■ EXERCISE
Lines below starting with the line with "1. 권한 엔드포인트로 경로를 재지정한 후 로그인 양식을" and going on through the line with "요청을 통해 리턴됩니다." must be output exactly; the rest of the records must be left out.
#### DATASET RECORDS
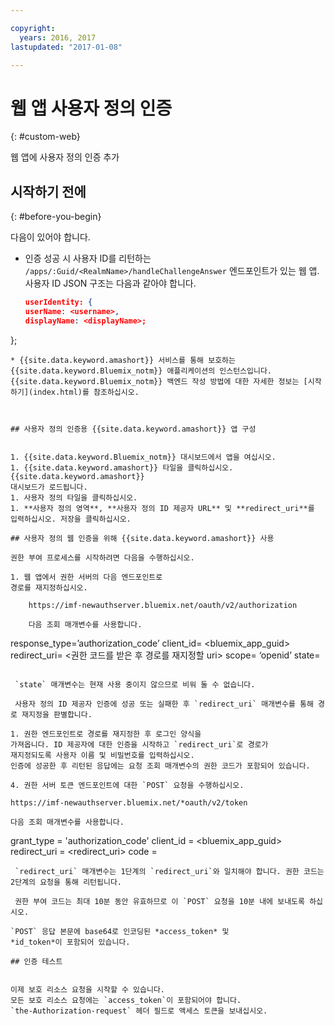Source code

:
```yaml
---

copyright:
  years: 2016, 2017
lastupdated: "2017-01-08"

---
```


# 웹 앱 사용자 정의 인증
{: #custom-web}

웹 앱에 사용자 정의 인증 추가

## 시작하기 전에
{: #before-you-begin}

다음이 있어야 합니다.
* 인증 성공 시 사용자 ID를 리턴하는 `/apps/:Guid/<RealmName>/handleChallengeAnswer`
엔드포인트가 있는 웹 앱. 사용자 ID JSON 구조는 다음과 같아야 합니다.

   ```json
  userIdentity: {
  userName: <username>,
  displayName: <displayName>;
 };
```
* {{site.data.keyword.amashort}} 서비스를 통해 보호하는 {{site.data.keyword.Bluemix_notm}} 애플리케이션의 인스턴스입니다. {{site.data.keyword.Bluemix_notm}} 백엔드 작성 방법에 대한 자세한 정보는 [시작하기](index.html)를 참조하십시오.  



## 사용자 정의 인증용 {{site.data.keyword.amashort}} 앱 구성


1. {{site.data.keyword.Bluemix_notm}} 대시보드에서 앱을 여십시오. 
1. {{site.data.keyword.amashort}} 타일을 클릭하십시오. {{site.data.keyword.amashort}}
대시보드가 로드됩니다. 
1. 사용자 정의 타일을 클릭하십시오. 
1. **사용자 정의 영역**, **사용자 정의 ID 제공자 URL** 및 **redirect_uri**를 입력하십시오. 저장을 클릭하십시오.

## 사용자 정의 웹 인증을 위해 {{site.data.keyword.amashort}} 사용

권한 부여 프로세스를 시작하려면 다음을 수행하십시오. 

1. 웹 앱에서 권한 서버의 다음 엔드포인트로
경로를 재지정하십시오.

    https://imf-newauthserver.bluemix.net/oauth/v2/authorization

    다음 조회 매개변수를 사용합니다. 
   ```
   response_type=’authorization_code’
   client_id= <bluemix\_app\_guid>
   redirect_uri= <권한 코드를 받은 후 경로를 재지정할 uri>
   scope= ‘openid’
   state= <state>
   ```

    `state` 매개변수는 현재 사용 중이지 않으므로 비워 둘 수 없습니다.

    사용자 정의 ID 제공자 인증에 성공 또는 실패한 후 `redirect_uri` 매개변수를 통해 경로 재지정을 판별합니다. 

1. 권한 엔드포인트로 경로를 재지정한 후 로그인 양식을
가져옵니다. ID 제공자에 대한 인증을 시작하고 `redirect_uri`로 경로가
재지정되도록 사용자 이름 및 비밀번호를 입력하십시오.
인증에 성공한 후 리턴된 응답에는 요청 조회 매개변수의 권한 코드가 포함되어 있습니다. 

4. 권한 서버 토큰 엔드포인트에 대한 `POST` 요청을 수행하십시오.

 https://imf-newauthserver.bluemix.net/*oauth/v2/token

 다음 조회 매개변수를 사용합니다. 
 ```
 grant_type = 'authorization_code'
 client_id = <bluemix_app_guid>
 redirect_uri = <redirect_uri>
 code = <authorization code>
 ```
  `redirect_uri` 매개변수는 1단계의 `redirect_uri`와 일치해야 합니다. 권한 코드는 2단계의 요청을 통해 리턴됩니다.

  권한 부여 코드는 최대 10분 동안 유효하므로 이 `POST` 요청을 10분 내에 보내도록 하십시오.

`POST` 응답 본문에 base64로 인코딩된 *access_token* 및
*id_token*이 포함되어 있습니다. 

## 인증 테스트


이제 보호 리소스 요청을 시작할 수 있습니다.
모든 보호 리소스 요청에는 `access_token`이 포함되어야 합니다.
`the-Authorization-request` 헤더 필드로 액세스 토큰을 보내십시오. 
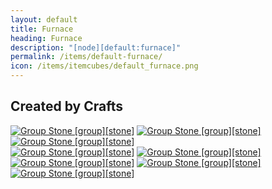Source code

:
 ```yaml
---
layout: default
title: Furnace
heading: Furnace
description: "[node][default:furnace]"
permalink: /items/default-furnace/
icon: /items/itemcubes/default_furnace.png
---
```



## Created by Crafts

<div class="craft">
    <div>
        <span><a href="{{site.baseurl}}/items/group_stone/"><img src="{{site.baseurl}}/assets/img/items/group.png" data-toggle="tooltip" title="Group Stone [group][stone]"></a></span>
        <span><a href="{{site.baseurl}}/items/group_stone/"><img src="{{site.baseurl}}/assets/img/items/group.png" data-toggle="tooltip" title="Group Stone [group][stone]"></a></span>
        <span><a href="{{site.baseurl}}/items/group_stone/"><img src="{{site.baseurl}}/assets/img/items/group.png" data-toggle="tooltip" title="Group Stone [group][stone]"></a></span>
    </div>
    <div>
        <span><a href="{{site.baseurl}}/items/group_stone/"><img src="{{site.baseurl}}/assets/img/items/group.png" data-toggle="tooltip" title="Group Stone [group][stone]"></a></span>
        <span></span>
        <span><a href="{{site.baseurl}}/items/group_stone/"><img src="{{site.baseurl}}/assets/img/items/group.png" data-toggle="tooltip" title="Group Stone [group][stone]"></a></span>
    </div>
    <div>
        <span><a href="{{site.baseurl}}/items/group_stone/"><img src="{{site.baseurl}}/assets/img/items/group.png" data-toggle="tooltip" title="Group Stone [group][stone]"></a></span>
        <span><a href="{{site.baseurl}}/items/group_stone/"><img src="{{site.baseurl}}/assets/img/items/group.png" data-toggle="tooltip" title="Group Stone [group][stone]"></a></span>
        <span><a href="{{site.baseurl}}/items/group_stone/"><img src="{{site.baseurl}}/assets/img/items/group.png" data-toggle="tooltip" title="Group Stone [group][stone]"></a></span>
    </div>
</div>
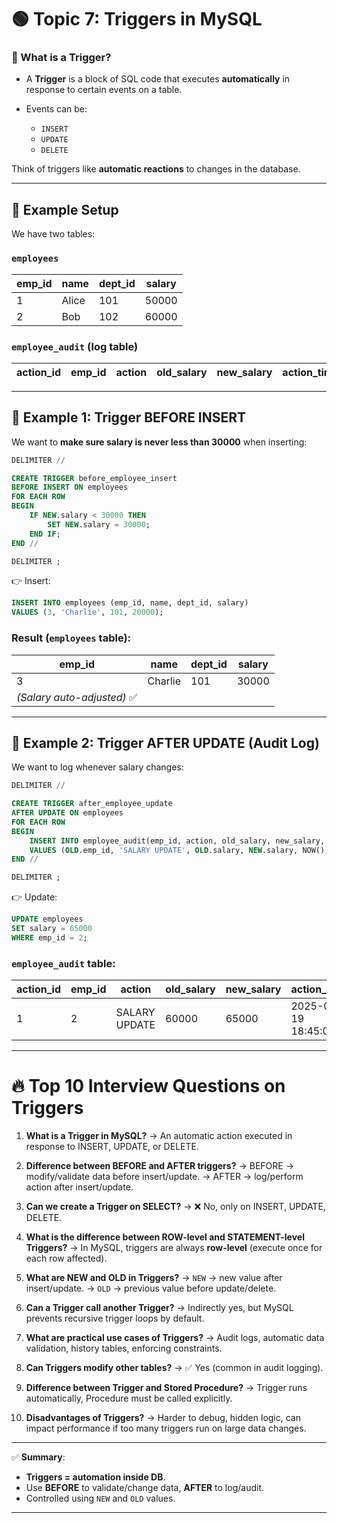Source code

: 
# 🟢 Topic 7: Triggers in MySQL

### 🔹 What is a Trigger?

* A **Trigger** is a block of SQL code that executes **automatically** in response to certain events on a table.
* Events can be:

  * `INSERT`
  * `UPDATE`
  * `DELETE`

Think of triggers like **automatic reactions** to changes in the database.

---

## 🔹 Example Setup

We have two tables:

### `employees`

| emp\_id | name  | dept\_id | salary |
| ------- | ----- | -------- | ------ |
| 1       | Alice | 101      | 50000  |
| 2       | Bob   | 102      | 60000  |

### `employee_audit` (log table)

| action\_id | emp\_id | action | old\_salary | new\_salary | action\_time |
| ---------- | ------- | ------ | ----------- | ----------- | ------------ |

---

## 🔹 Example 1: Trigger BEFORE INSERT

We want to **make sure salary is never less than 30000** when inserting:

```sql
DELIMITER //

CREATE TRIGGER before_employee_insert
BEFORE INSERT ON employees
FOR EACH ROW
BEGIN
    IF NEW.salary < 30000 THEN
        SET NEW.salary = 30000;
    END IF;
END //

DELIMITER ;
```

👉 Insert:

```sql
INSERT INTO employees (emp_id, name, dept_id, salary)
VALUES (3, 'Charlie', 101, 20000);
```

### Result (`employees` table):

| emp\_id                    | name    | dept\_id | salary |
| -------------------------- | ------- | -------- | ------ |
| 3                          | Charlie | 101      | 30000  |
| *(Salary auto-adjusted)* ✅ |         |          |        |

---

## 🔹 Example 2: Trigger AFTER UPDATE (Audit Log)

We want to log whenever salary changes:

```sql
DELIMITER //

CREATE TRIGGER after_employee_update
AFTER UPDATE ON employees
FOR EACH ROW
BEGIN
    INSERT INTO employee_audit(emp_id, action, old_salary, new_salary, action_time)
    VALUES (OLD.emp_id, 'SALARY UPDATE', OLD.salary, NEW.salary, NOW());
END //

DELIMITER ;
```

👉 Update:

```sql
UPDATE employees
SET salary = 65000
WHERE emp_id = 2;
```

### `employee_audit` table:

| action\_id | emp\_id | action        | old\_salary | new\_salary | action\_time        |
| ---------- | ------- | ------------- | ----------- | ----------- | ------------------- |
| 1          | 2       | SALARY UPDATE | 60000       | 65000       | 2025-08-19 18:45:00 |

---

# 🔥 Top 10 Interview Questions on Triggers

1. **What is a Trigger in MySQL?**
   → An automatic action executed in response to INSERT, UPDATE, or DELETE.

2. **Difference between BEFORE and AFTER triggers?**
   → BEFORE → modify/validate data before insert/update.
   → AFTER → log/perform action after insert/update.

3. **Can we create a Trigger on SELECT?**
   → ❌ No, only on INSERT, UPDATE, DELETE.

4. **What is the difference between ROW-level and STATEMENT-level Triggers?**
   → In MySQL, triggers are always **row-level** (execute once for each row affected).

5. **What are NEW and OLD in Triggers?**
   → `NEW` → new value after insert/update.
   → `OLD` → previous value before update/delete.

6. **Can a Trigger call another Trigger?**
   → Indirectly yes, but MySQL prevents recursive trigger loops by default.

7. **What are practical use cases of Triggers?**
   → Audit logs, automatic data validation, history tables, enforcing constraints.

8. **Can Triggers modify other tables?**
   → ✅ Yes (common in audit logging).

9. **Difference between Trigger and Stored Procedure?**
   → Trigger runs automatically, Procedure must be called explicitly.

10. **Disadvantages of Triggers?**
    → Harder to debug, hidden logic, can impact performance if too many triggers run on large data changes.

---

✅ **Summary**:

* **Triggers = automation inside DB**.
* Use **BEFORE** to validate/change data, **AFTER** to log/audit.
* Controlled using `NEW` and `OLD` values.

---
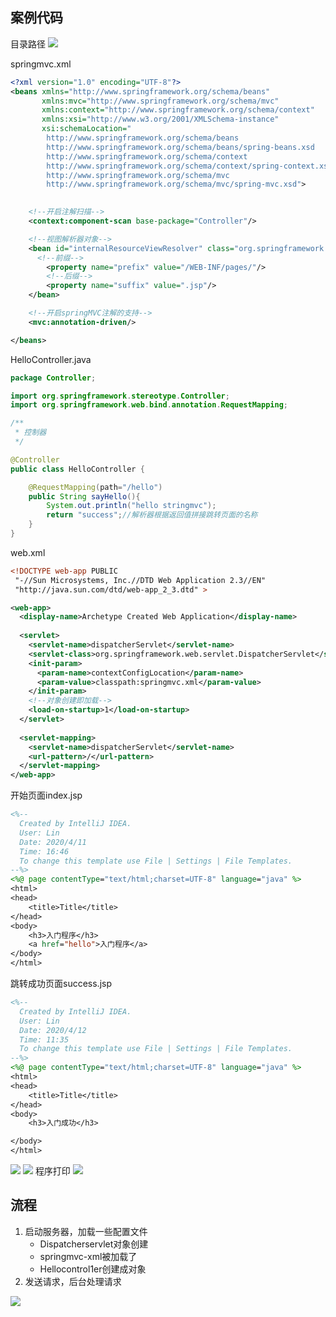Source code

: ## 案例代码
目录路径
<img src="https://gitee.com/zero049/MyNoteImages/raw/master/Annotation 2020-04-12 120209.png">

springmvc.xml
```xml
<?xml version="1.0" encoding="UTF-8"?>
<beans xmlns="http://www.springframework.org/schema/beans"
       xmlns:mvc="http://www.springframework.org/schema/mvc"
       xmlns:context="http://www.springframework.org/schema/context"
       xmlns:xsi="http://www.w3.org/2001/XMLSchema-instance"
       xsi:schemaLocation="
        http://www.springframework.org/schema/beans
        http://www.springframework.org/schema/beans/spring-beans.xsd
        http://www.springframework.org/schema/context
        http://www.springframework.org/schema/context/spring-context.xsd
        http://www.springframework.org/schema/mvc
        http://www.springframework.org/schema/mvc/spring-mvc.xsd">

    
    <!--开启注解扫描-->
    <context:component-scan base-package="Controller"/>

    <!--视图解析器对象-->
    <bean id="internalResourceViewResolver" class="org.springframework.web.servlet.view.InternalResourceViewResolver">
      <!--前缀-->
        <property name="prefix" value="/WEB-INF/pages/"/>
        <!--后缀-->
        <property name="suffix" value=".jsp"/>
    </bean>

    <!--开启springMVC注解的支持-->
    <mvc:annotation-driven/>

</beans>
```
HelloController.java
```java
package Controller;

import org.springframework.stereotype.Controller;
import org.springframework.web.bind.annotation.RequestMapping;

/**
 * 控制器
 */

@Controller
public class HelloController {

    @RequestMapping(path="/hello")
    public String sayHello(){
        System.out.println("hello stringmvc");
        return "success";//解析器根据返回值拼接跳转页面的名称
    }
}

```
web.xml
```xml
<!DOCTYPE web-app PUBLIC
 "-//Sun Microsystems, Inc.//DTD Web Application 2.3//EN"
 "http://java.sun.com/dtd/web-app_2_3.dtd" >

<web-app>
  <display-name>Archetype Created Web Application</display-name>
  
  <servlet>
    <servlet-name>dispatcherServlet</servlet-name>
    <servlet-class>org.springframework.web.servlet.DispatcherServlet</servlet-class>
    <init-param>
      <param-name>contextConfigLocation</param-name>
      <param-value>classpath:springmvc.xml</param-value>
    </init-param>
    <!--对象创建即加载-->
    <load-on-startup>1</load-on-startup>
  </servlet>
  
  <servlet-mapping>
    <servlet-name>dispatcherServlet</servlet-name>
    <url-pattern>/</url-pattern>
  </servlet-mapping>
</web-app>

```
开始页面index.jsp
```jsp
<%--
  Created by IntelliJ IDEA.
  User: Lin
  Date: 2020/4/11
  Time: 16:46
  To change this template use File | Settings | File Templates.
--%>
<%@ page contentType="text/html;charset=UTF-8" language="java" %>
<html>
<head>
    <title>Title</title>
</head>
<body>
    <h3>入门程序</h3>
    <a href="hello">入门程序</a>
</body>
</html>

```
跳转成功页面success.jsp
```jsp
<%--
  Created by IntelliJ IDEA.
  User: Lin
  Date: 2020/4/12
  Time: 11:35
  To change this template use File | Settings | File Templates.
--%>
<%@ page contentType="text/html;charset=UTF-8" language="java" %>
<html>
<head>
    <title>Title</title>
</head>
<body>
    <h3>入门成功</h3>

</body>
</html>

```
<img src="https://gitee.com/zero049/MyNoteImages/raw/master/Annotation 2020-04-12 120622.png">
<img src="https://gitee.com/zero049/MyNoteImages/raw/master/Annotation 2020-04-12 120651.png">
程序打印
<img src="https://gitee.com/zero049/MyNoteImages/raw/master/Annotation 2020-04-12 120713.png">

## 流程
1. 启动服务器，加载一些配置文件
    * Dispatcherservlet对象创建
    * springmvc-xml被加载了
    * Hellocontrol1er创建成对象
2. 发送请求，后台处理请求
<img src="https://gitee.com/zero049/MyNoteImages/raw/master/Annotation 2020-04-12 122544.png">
########
■ OUTPUT OF THE TASK
1. 권한 엔드포인트로 경로를 재지정한 후 로그인 양식을
가져옵니다. ID 제공자에 대한 인증을 시작하고 `redirect_uri`로 경로가
재지정되도록 사용자 이름 및 비밀번호를 입력하십시오.
인증에 성공한 후 리턴된 응답에는 요청 조회 매개변수의 권한 코드가 포함되어 있습니다. 

4. 권한 서버 토큰 엔드포인트에 대한 `POST` 요청을 수행하십시오.

 https://imf-newauthserver.bluemix.net/*oauth/v2/token

 다음 조회 매개변수를 사용합니다. 
 ```
 grant_type = 'authorization_code'
 client_id = <bluemix_app_guid>
 redirect_uri = <redirect_uri>
 code = <authorization code>
 ```
  `redirect_uri` 매개변수는 1단계의 `redirect_uri`와 일치해야 합니다. 권한 코드는 2단계의 요청을 통해 리턴됩니다.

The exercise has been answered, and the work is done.